I agree with Grudem that this “Johnson Amendment” [JA] constitutes a violation of the First Amendment, which guarantees the free exercise of religion. JA needlessly limits the freedom to speak from the pulpit. I was therefore surprised that many Christians disagreed with Grudem in the comment section. Here are two typical responses:
- If you are to lose your tax exempt status, let it be for preaching the Gospel instead of breaking a law that has nothing to do with it.
- As a pastor I preach the Gospel at church. It isn't that I'm afraid to go to jail or lose our church's tax exemption. It’s that if I'm going to go to jail, I want it to be for preaching Christ crucified and risen again for the forgiveness of sins.
Because these objections are so frequently cited, I thought it important to facilitate the dialogue with my defense of PFS:
- The JA violates our First Amendment guarantee against governmental encroachment.
- The JA sets a dangerous precedent. If it stands, it declares that the government has the right to limit the freedom of the church to preach as it would.
- These comments draw a sharp and questionable distinction between preaching the Gospel and opposing a political candidate.

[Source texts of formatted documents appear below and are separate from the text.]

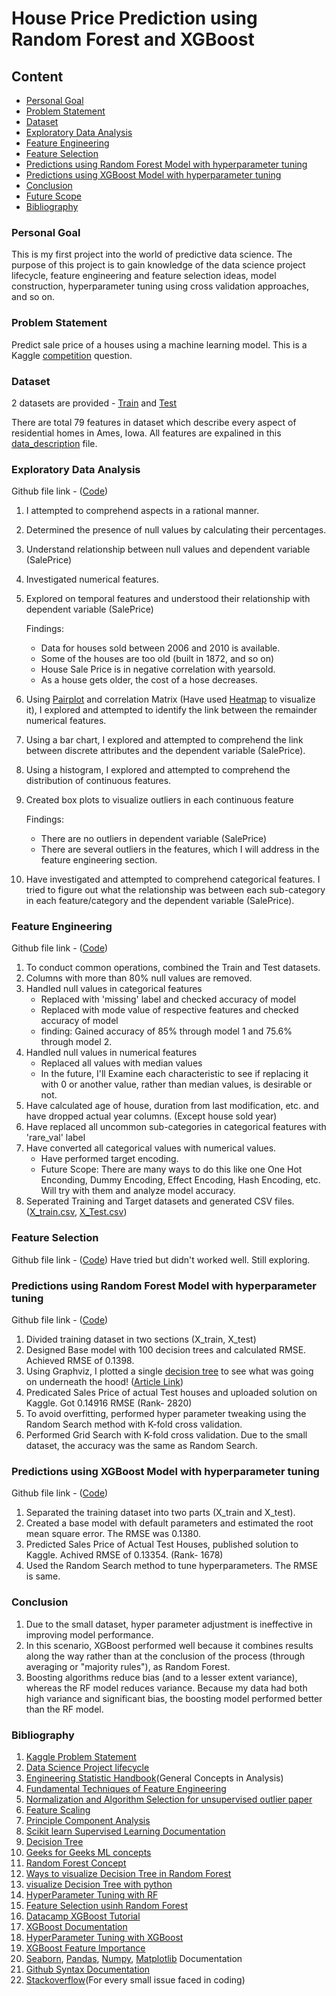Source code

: # House Price Prediction using Random Forest and XGBoost 

## Content

- [Personal Goal](#Personal-Goal)
- [Problem Statement](#Problem-Statement)
- [Dataset](#Dataset)
- [Exploratory Data Analysis](#Exploratory-Data-Analysis)
- [Feature Engineering](#Feature-Engineering)
- [Feature Selection](#Feature-Selection)
- [Predictions using Random Forest Model with hyperparameter tuning](#Predictions-using-Random-Forest-Model-with-hyperparameter-tuning)
- [Predictions using XGBoost Model with hyperparameter tuning](#Predictions-using-XGBoost-Model-with-hyperparameter-tuning)
- [Conclusion](#Conclusion)
- [Future Scope](#Future-Scope) 
- [Bibliography](#Bibliography)


### Personal Goal

This is my first project into the world of predictive data science. The purpose of this project is to gain knowledge of the data science project lifecycle, feature engineering and feature selection ideas, model construction, hyperparameter tuning using cross validation approaches, and so on.

### Problem Statement 

Predict sale price of a houses using a machine learning model. This is a Kaggle [competition](https://www.kaggle.com/c/house-prices-advanced-regression-techniques/overview) question. 

### Dataset 

2 datasets are provided - [Train](https://github.com/swapnilsethi/Stat-5000/blob/main/train.csv) and [Test](https://github.com/swapnilsethi/Stat-5000/blob/main/test.csv)

There are total 79 features in dataset which describe every aspect of residential homes in Ames, Iowa. 
All features are expalined in this [data_description](https://github.com/swapnilsethi/Stat-5000/blob/main/data_description.txt) file.

### Exploratory Data Analysis 
   Github file link - ([Code](https://github.com/swapnilsethi/Stat-5000/blob/main/House_Price_Predication_EDA.ipynb))

1. I attempted to comprehend aspects in a rational manner.
2. Determined the presence of null values by calculating their percentages.
3. Understand relationship between null values and dependent variable (SalePrice)
4. Investigated numerical features.
5. Explored on temporal features and understood their relationship with dependent variable (SalePrice)
   
   Findings: 
   - Data for houses sold between 2006 and 2010 is available.
   - Some of the houses are too old (built in 1872, and so on)
   - House Sale Price is in negative correlation with yearsold.
   - As a house gets older, the cost of a hose decreases.
6. Using [Pairplot](https://github.com/swapnilsethi/Stat-5000/blob/main/Pairplot.png) and correlation Matrix (Have used [Heatmap](https://github.com/swapnilsethi/Stat-5000/blob/main/Cormat.png) to visualize it), I explored and attempted to identify the link between the remainder numerical features.
7. Using a bar chart, I explored and attempted to comprehend the link between discrete attributes and the dependent variable (SalePrice).
8. Using a histogram, I explored and attempted to comprehend the distribution of continuous features.
9. Created box plots to visualize outliers in each continuous feature
   
   Findings: 
   - There are no outliers in dependent variable (SalePrice)
   - There are several outliers in the features, which I will address in the feature engineering section.
10. Have investigated and attempted to comprehend categorical features. I tried to figure out what the relationship was between each sub-category in each feature/category and the dependent variable (SalePrice).
   
### Feature Engineering 
   Github file link - ([Code](https://github.com/swapnilsethi/Stat-5000/blob/main/Feature_Engg.ipynb))

1. To conduct common operations, combined the Train and Test datasets.
2. Columns with more than 80% null values are removed.
3. Handled null values in categorical features 
   - Replaced with 'missing' label and checked accuracy of model
   - Replaced with mode value of respective features and checked accuracy of model
   - finding:  Gained accuracy of 85% through model 1 and 75.6% through model 2.
4. Handled null values in numerical features
   - Replaced all values with median values
   - In the future, I'll Examine each characteristic to see if replacing it with 0 or another value, rather than median values, is desirable or not.
5. Have calculated age of house, duration from last modification, etc. and have dropped actual year columns. (Except house sold year) 
6. Have replaced all uncommon sub-categories in categorical features with 'rare_val' label
7. Have converted all categorical values with numerical values.
   - Have performed target encoding.
   - Future Scope:  There are many ways to do this like one One Hot Enconding, Dummy Encoding, Effect Encoding, Hash Encoding, etc. Will try with them and analyze model accuracy.
8. Seperated Training and Target datasets and generated CSV files. ([X_train.csv](https://github.com/swapnilsethi/Stat-5000/blob/main/X_train.csv), [X_Test.csv](https://github.com/swapnilsethi/Stat-5000/blob/main/X_test.csv))

### Feature Selection 
   Github file link - ([Code](https://github.com/swapnilsethi/Stat-5000/blob/main/Feature_Selection_with_RF.ipynb))
   Have tried but didn't worked well. Still exploring.

### Predictions using Random Forest Model with hyperparameter tuning 
   Github file link - ([Code](https://github.com/swapnilsethi/Stat-5000/blob/main/RF_Model_and_Predictions.ipynb))

1. Divided training dataset in two sections (X_train, X_test)
2. Designed Base model with 100 decision trees and calculated RMSE. Achieved RMSE of 0.1398.
3. Using Graphviz, I plotted a single [decision tree](https://github.com/swapnilsethi/Stat-5000/blob/main/DecisionTree.png) to see what was going on underneath the hood! ([Article Link](https://towardsdatascience.com/visualizing-decision-trees-with-python-scikit-learn-graphviz-matplotlib-1c50b4aa68dc))  
4. Predicated Sales Price of actual Test houses and uploaded solution on Kaggle. Got 0.14916 RMSE (Rank- 2820)
5. To avoid overfitting, performed hyper parameter tweaking using the Random Search method with K-fold cross validation.
6. Performed Grid Search with K-fold cross validation. Due to the small dataset, the accuracy was the same as Random Search.

### Predictions using XGBoost Model with hyperparameter tuning 
   Github file link - ([Code](https://github.com/swapnilsethi/Stat-5000/blob/main/Model_with_XGBoost.ipynb))

1. Separated the training dataset into two parts (X_train and X_test).
2. Created a base model with default parameters and estimated the root mean square error. The RMSE was 0.1380. 
3. Predicted Sales Price of Actual Test Houses, published solution to Kaggle. Achived RMSE of 0.13354. (Rank- 1678)
4. Used the Random Search method to tune hyperparameters. The RMSE is same.

### Conclusion
1. Due to the small dataset, hyper parameter adjustment is ineffective in improving model performance. 
2. In this scenario, XGBoost performed well because it combines results along the way rather than at the conclusion of the process (through averaging or "majority rules"), as Random Forest.
3.  Boosting algorithms reduce bias (and to a lesser extent variance), whereas the RF model reduces variance. Because my data had both high variance and significant bias, the boosting model performed better than the RF model.

### Bibliography

1. [Kaggle Problem Statement](https://www.kaggle.com/c/house-prices-advanced-regression-techniques/overview)
2. [Data Science Project lifecycle](https://medium.com/co-learning-lounge/complete-data-science-project-life-cycle-9eae6e4ed4c9)
3. [Engineering Statistic Handbook](https://www.itl.nist.gov/div898/handbook/index.htm)(General Concepts in Analysis)
4. [Fundamental Techniques of Feature Engineering](https://towardsdatascience.com/feature-engineering-for-machine-learning-3a5e293a5114)
5. [Normalization and Algorithm Selection for unsupervised outlier paper](https://www.monash.edu/business/ebs/research/publications/ebs/wp16-2018.pdf)
6. [Feature Scaling](https://towardsdatascience.com/how-to-differentiate-between-scaling-normalization-and-log-transformations-69873d365a94)
7. [Principle Component Analysis](https://towardsdatascience.com/a-one-stop-shop-for-principal-component-analysis-5582fb7e0a9c)
8. [Scikit learn Supervised Learning Documentation](https://scikit-learn.org/stable/supervised_learning.html#supervised-learning)
9. [Decision Tree](https://towardsdatascience.com/decision-tree-ba64f977f7c3)
10. [Geeks for Geeks ML concepts](https://www.geeksforgeeks.org/machine-learning/?ref=shm)
11. [Random Forest Concept](https://towardsdatascience.com/random-forest-in-python-24d0893d51c0)
12. [Ways to visualize Decision Tree in Random Forest](https://towardsdatascience.com/4-ways-to-visualize-individual-decision-trees-in-a-random-forest-7a9beda1d1b7)
13. [visualize Decision Tree with python](https://towardsdatascience.com/visualizing-decision-trees-with-python-scikit-learn-graphviz-matplotlib-1c50b4aa68dc)
14. [HyperParameter Tuning with RF](https://towardsdatascience.com/hyperparameter-tuning-the-random-forest-in-python-using-scikit-learn-28d2aa77dd74)
15. [Feature Selection usinh Random Forest](https://towardsdatascience.com/feature-selection-using-random-forest-26d7b747597f)
16. [Datacamp XGBoost Tutorial](https://www.datacamp.com/community/tutorials/xgboost-in-python)
17. [XGBoost Documentation](https://xgboost.readthedocs.io/en/latest/parameter.html#general-parameters)
18. [HyperParameter Tuning with XGBoost](https://towardsdatascience.com/xgboost-fine-tune-and-optimize-your-model-23d996fab663)
19. [XGBoost Feature Importance](https://mljar.com/blog/feature-importance-xgboost/)
20. [Seaborn](https://seaborn.pydata.org/index.html), [Pandas](https://pandas.pydata.org/docs/user_guide/index.html), [Numpy](https://numpy.org/doc/1.21/user/basics.html), [Matplotlib](https://matplotlib.org/stable/plot_types/index) Documentation
21. [Github Syntax Documentation](https://docs.github.com/en/github/writing-on-github/getting-started-with-writing-and-formatting-on-github/basic-writing-and-formatting-syntax#section-links)
22. [Stackoverflow](https://stackoverflow.com)(For every small issue faced in coding)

Such a distinction would prevent the church from preaching against a Stalin or a Hitler – two people who silenced the Gospel and slaughtered Christians.
- Perhaps we have a truncated understanding of the Gospel. Instead, I think that we glorify the Gospel when we demonstrate its relevance to all areas of life – feeding the poor, slavery, segregation, and various forms of injustice, including threats to the freedom of religion.
- When we fail to apply the Gospel to the ills of society, we show its irrelevance, and bring down contempt upon the church. While atheists deplore our involvement in the political process, they also castigate the church for not being more involved – think segregation or the rise of National Socialism.
- Our tax-exempt status shouldn’t be regarded as a privilege but a right. The State has no right taxing the church. Once the State has this power, there remains nothing to limit how much the State could tax the church. It could even tax the church out of its property.
We live at a time when many of our rights are being challenged. I therefore think that we have to get on with our discussion!